**Assignment:** Copy out the entries exactly, from the first line to the last.

── Data supplied ──

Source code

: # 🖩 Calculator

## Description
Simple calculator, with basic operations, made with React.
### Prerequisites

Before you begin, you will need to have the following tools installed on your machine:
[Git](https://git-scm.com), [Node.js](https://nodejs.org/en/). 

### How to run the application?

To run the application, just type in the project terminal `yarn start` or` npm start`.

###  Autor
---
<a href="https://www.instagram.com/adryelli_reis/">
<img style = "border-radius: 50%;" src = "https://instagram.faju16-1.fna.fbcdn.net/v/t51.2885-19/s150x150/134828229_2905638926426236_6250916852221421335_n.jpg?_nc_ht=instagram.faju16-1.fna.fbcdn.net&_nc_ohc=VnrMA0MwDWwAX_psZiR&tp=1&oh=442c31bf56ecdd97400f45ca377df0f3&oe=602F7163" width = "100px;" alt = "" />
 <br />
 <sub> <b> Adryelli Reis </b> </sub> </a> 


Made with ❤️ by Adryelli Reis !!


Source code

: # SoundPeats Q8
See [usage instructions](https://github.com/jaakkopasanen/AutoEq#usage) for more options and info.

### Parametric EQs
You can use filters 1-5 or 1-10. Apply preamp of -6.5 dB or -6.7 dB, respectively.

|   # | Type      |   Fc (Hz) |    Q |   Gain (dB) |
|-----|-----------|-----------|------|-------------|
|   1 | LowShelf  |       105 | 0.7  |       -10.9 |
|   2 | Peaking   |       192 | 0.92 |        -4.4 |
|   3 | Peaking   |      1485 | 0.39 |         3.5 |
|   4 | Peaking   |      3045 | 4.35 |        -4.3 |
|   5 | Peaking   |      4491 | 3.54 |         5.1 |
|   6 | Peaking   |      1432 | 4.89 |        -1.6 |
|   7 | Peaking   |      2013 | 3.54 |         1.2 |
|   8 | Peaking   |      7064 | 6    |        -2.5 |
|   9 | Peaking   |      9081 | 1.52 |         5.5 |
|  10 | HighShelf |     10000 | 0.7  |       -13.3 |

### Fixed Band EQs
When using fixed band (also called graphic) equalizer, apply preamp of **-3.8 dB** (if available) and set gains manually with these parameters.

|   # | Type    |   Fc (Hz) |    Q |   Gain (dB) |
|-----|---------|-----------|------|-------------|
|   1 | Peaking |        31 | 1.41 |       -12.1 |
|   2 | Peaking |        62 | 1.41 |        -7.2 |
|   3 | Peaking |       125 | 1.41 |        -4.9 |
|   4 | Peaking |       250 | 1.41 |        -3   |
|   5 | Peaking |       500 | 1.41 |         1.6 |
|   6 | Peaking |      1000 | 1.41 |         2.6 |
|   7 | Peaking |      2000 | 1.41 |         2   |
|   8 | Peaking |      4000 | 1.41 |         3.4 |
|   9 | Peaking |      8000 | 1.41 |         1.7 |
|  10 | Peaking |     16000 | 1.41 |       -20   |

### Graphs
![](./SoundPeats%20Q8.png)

───

**Response to this task:**
Source code

: # 🖩 Calculator

## Description
Simple calculator, with basic operations, made with React.
### Prerequisites

Before you begin, you will need to have the following tools installed on your machine:
[Git](https://git-scm.com), [Node.js](https://nodejs.org/en/). 

### How to run the application?

To run the application, just type in the project terminal `yarn start` or` npm start`.

###  Autor
---
<a href="https://www.instagram.com/adryelli_reis/">
<img style = "border-radius: 50%;" src = "https://instagram.faju16-1.fna.fbcdn.net/v/t51.2885-19/s150x150/134828229_2905638926426236_6250916852221421335_n.jpg?_nc_ht=instagram.faju16-1.fna.fbcdn.net&_nc_ohc=VnrMA0MwDWwAX_psZiR&tp=1&oh=442c31bf56ecdd97400f45ca377df0f3&oe=602F7163" width = "100px;" alt = "" />
 <br />
 <sub> <b> Adryelli Reis </b> </sub> </a> 


Made with ❤️ by Adryelli Reis !!


Source code

: # SoundPeats Q8
See [usage instructions](https://github.com/jaakkopasanen/AutoEq#usage) for more options and info.

### Parametric EQs
You can use filters 1-5 or 1-10. Apply preamp of -6.5 dB or -6.7 dB, respectively.

|   # | Type      |   Fc (Hz) |    Q |   Gain (dB) |
|-----|-----------|-----------|------|-------------|
|   1 | LowShelf  |       105 | 0.7  |       -10.9 |
|   2 | Peaking   |       192 | 0.92 |        -4.4 |
|   3 | Peaking   |      1485 | 0.39 |         3.5 |
|   4 | Peaking   |      3045 | 4.35 |        -4.3 |
|   5 | Peaking   |      4491 | 3.54 |         5.1 |
|   6 | Peaking   |      1432 | 4.89 |        -1.6 |
|   7 | Peaking   |      2013 | 3.54 |         1.2 |
|   8 | Peaking   |      7064 | 6    |        -2.5 |
|   9 | Peaking   |      9081 | 1.52 |         5.5 |
|  10 | HighShelf |     10000 | 0.7  |       -13.3 |

### Fixed Band EQs
When using fixed band (also called graphic) equalizer, apply preamp of **-3.8 dB** (if available) and set gains manually with these parameters.

|   # | Type    |   Fc (Hz) |    Q |   Gain (dB) |
|-----|---------|-----------|------|-------------|
|   1 | Peaking |        31 | 1.41 |       -12.1 |
|   2 | Peaking |        62 | 1.41 |        -7.2 |
|   3 | Peaking |       125 | 1.41 |        -4.9 |
|   4 | Peaking |       250 | 1.41 |        -3   |
|   5 | Peaking |       500 | 1.41 |         1.6 |
|   6 | Peaking |      1000 | 1.41 |         2.6 |
|   7 | Peaking |      2000 | 1.41 |         2   |
|   8 | Peaking |      4000 | 1.41 |         3.4 |
|   9 | Peaking |      8000 | 1.41 |         1.7 |
|  10 | Peaking |     16000 | 1.41 |       -20   |

### Graphs
![](./SoundPeats%20Q8.png)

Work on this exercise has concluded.